**TO DO:** Given the entries that follow, write out exactly the lines starting at the one containing "fBodyAcc-mean()-Z" and ending at the one containing "fBodyGyro-std()-Z", both ends included, and only those.

(Items from a dataset)
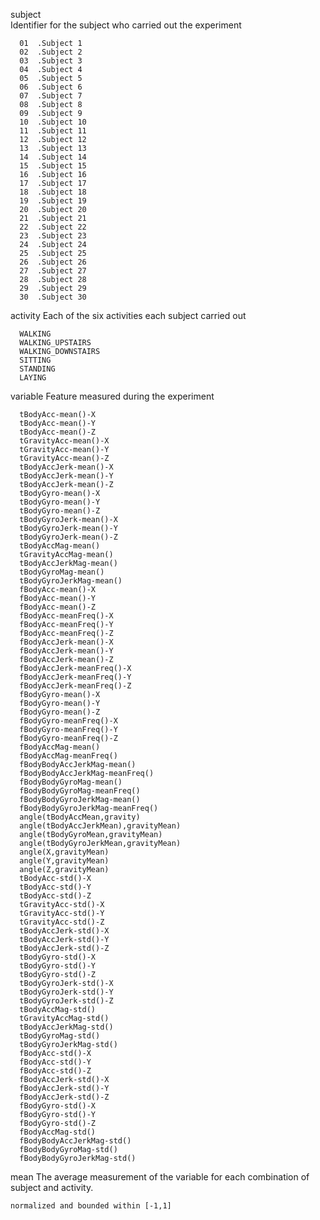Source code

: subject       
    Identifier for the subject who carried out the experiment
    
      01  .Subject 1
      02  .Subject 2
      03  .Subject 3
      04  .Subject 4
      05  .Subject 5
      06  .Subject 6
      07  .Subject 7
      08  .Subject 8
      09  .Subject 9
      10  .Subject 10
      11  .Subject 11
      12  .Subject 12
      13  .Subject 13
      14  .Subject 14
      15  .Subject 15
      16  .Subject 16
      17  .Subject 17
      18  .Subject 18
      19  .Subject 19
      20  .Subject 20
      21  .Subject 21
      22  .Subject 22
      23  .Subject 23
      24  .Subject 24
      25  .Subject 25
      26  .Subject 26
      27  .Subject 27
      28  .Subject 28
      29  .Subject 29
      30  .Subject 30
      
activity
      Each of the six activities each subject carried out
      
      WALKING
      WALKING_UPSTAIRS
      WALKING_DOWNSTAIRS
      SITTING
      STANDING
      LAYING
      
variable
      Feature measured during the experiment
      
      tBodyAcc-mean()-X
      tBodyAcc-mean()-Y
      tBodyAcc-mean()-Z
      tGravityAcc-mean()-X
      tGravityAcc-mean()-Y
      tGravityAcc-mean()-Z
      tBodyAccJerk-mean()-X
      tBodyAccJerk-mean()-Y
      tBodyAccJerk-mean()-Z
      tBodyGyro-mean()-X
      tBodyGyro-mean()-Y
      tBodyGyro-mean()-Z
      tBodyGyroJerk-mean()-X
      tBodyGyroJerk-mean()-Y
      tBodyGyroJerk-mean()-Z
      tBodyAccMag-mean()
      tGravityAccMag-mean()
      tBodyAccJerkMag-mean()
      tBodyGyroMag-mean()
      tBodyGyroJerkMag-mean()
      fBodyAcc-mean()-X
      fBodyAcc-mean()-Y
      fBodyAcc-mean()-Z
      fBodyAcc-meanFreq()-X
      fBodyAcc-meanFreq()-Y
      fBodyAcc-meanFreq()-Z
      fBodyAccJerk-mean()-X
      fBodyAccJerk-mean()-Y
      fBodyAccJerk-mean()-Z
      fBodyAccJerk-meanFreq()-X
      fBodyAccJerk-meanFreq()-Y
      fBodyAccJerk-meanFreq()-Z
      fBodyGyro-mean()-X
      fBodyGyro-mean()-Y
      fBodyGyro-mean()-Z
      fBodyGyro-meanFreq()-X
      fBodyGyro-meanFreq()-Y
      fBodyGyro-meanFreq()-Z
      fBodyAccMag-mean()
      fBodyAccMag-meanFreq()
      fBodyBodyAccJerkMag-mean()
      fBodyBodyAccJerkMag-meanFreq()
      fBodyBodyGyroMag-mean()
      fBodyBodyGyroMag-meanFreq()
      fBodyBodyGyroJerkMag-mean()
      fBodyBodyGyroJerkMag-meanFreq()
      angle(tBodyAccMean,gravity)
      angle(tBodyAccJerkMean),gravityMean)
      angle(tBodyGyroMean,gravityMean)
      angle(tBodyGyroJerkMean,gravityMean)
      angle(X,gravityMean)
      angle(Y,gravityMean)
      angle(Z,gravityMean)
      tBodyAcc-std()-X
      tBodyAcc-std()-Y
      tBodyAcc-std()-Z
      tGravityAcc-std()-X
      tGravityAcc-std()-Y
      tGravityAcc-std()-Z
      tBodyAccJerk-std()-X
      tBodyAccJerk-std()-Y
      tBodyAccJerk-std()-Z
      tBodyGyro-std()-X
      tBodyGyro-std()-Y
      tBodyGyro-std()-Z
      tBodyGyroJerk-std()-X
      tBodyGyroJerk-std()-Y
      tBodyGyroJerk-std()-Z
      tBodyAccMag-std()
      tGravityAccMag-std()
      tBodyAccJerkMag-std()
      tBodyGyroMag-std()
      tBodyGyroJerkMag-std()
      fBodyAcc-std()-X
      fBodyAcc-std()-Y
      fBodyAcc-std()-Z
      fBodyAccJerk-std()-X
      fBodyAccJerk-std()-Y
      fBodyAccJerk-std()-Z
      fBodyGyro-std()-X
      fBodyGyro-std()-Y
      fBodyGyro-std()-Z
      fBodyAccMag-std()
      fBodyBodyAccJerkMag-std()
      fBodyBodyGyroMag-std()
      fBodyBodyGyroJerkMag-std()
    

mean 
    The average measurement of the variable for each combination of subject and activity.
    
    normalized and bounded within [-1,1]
--
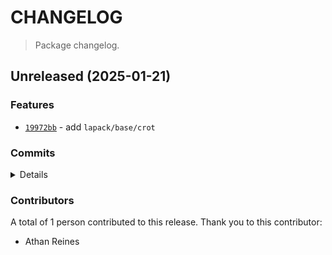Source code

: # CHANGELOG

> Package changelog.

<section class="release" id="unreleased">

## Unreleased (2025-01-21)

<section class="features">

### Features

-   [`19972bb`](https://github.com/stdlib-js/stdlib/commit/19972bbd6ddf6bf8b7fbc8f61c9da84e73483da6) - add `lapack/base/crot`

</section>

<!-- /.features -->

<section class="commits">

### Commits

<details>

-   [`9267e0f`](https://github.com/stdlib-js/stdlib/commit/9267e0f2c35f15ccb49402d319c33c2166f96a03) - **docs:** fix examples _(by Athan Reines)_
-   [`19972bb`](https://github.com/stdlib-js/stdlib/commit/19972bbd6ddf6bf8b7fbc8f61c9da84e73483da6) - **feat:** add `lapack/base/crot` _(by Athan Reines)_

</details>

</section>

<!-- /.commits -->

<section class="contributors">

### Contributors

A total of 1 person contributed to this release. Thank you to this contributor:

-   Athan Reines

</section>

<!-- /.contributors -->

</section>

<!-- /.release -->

**EXERCISE OUTPUT:**
      fBodyAcc-mean()-Z
      fBodyAcc-meanFreq()-X
      fBodyAcc-meanFreq()-Y
      fBodyAcc-meanFreq()-Z
      fBodyAccJerk-mean()-X
      fBodyAccJerk-mean()-Y
      fBodyAccJerk-mean()-Z
      fBodyAccJerk-meanFreq()-X
      fBodyAccJerk-meanFreq()-Y
      fBodyAccJerk-meanFreq()-Z
      fBodyGyro-mean()-X
      fBodyGyro-mean()-Y
      fBodyGyro-mean()-Z
      fBodyGyro-meanFreq()-X
      fBodyGyro-meanFreq()-Y
      fBodyGyro-meanFreq()-Z
      fBodyAccMag-mean()
      fBodyAccMag-meanFreq()
      fBodyBodyAccJerkMag-mean()
      fBodyBodyAccJerkMag-meanFreq()
      fBodyBodyGyroMag-mean()
      fBodyBodyGyroMag-meanFreq()
      fBodyBodyGyroJerkMag-mean()
      fBodyBodyGyroJerkMag-meanFreq()
      angle(tBodyAccMean,gravity)
      angle(tBodyAccJerkMean),gravityMean)
      angle(tBodyGyroMean,gravityMean)
      angle(tBodyGyroJerkMean,gravityMean)
      angle(X,gravityMean)
      angle(Y,gravityMean)
      angle(Z,gravityMean)
      tBodyAcc-std()-X
      tBodyAcc-std()-Y
      tBodyAcc-std()-Z
      tGravityAcc-std()-X
      tGravityAcc-std()-Y
      tGravityAcc-std()-Z
      tBodyAccJerk-std()-X
      tBodyAccJerk-std()-Y
      tBodyAccJerk-std()-Z
      tBodyGyro-std()-X
      tBodyGyro-std()-Y
      tBodyGyro-std()-Z
      tBodyGyroJerk-std()-X
      tBodyGyroJerk-std()-Y
      tBodyGyroJerk-std()-Z
      tBodyAccMag-std()
      tGravityAccMag-std()
      tBodyAccJerkMag-std()
      tBodyGyroMag-std()
      tBodyGyroJerkMag-std()
      fBodyAcc-std()-X
      fBodyAcc-std()-Y
      fBodyAcc-std()-Z
      fBodyAccJerk-std()-X
      fBodyAccJerk-std()-Y
      fBodyAccJerk-std()-Z
      fBodyGyro-std()-X
      fBodyGyro-std()-Y
      fBodyGyro-std()-Z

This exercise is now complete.